This is the official codebase for the ICML 2023 paper
Abstract-to-Executable Trajectory Translation for One Shot Task Generalization by
Stone Tao, Xiaochen Li, Tongzhou Mu, Zhiao Huang, Yuzhe Qin, Hao Su
For visualizations and videos see our project page: https://trajectorytranslation.github.io/. For full details, check out our paper: https://arxiv.org/abs/2210.07658
To get started, install the repo with conda as so
conda env create -f environment.yml
conda activate tr2
And then run
pip install -e ./paper_rl/
pip install -e .
pip install -e external/ManiSkill2
Due to some compatability/dependency issues, we are still cleaning up the setup details to install opendrawer (which uses ManiSkill 1). For now you can try the above and then update the conda environment with the ManiSkill 1 dependencies. Check back for updates or watch this repo.
Our approach relies on following abstract trajectories. Abstract trajectories are easily generated via heuristics that just move 3D points representing objects in space, describing a general plan of what should be achieved by a low-level agent (e.g. the robot arm) without incorporating low-level details like physical manipulation.
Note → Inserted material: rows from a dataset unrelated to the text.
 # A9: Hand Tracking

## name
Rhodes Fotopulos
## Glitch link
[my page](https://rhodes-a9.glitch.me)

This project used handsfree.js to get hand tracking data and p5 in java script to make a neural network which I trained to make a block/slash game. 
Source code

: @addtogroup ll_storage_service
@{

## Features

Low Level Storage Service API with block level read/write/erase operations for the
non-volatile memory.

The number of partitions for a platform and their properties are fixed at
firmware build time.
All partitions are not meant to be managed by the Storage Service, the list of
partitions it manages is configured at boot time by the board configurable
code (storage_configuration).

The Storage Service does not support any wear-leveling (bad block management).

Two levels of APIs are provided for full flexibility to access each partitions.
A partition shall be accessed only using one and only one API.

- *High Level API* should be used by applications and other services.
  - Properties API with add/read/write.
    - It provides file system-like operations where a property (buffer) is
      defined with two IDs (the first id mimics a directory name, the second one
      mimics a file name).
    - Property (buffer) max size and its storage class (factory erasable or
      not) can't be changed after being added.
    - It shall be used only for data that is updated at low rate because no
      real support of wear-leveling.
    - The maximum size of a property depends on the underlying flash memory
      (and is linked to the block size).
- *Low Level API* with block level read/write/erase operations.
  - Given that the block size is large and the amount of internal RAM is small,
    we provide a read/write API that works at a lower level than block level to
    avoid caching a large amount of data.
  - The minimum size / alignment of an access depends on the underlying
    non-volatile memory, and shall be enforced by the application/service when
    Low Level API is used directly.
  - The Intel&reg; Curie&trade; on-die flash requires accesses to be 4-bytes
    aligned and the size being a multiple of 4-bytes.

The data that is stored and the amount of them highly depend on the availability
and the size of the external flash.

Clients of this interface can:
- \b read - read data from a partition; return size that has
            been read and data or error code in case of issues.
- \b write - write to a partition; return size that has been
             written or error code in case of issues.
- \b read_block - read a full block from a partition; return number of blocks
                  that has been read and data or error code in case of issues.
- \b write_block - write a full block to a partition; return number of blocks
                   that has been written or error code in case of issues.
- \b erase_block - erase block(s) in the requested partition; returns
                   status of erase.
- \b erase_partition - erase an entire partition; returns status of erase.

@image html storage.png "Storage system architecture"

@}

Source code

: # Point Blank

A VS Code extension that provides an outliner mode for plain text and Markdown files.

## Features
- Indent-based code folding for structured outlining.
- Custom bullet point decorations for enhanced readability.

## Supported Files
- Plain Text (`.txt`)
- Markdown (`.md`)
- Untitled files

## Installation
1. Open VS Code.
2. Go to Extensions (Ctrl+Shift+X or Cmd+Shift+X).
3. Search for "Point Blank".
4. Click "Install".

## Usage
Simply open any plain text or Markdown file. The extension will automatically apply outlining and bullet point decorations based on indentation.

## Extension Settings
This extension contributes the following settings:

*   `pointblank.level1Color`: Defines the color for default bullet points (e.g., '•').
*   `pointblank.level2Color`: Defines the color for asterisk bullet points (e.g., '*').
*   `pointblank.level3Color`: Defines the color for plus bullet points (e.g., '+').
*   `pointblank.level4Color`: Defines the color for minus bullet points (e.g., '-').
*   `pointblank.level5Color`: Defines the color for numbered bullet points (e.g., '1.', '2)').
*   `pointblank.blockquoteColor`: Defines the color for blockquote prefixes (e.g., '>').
During RL training, these abstract trajectories are loaded up and given as part of the environment observation.
Follow the subsequent sections for instructions on obtaining abstract trajectories, training with them, and evaluating with them.
The dataset files can all be found at this google drive link: https://drive.google.com/file/d/1z38DTgzmTc2mfePYnP9qNDUfGgN80FYH/view?usp=sharing
Download and unzip to a folder called datasets
for the rest of the code to work.
To generate the abstract trajectories for each environment, see the scripts in scripts/abstract_trajectories/<env_name>
To train with online RL, specify a base configuration yml file, specify the experiment name
python scripts/train_translation_online.py \
cfg=train_cfg.yml restart_training=True logging_cfg.exp_name=test_exp exp_cfg.epochs=2000
Results including saved model checkpoints and evalution vidoes are stored in a results
folder. Note that results/<exp_name>/models/best_train_EpRet.pt
will be the model with the best training return.
In order to achieve greater precision and success rate, you can run the "finetuning" step by turning on gradient accumulation to stabilize RL training. This was used in the paper for training agents for the Blockstacking task. This can be done by running the following and specifying the initial weights (from the initial online training)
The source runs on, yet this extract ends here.